■ YOUR ASSIGNMENT
The answer should be one number, the count of lines in the data with "surat".

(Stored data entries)
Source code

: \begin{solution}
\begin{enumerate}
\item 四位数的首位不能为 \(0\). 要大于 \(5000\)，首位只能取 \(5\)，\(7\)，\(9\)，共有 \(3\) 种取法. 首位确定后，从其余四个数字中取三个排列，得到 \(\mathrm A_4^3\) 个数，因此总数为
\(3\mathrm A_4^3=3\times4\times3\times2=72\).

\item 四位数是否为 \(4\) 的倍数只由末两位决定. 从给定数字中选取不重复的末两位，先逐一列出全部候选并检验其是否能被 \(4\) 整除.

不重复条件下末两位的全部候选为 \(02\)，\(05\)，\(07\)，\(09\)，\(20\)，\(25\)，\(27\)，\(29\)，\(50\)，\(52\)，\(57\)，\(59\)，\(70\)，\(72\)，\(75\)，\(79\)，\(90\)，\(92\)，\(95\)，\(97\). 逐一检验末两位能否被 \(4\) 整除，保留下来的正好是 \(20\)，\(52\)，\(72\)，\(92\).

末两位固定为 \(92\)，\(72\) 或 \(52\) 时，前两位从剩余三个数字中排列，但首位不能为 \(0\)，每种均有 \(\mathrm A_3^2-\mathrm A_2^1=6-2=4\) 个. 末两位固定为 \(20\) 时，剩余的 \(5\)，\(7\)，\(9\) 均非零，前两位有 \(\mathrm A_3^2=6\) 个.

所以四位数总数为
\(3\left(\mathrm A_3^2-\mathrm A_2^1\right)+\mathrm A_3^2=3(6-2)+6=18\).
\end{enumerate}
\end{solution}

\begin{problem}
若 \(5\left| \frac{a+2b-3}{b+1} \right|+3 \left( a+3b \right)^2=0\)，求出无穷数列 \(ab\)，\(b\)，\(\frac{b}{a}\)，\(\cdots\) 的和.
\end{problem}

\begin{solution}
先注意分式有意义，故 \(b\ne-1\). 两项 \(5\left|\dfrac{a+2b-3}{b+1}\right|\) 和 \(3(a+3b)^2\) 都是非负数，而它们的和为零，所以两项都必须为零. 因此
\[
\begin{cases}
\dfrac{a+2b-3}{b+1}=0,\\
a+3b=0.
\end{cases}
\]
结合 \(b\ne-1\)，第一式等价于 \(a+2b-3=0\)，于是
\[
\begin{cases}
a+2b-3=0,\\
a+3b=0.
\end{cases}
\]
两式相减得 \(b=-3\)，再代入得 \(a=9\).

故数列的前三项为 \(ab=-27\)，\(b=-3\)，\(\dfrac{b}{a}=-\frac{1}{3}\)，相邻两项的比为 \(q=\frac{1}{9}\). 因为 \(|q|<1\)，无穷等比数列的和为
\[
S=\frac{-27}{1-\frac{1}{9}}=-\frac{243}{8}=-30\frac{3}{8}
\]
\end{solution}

---

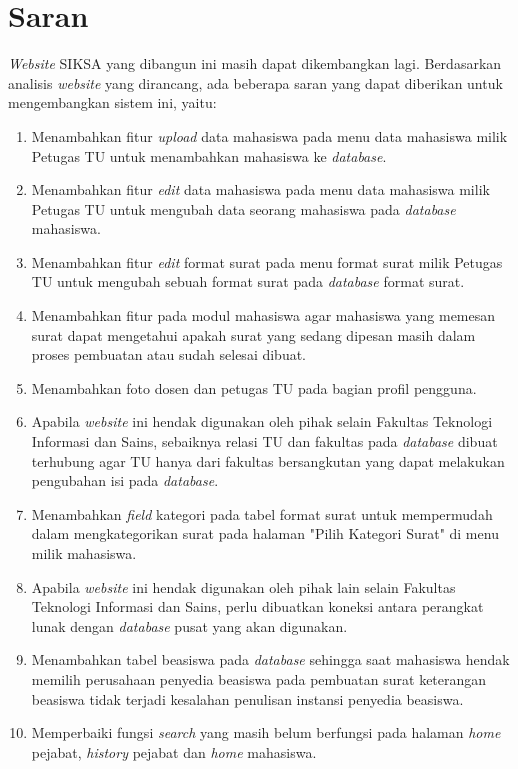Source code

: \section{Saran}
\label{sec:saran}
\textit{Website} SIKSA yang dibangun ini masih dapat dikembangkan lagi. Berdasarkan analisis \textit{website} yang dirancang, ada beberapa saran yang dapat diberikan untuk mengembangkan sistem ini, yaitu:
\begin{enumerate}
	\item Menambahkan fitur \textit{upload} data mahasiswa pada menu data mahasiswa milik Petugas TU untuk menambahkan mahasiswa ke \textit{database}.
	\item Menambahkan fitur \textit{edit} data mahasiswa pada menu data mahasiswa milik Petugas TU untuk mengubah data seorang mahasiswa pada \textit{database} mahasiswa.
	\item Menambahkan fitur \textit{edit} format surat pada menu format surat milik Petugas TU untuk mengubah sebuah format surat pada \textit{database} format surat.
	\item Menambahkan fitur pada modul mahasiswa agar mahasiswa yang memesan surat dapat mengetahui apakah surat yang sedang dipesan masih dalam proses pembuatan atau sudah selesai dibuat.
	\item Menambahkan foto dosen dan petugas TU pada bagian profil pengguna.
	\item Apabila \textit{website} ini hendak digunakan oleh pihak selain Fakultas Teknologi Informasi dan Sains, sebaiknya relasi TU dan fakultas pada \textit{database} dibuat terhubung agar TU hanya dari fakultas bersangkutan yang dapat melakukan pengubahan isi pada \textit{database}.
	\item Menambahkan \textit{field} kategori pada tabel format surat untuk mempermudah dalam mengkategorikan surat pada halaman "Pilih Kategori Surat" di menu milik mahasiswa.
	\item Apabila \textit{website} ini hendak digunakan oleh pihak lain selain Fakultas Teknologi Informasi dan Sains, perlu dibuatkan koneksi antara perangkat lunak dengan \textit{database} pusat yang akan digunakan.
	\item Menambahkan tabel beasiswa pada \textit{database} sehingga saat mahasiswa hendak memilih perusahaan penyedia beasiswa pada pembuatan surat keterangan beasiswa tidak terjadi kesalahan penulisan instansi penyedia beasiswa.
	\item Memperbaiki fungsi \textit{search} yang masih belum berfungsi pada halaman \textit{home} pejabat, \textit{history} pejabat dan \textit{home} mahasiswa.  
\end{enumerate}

■ SOLUTION FOR THIS TASK
4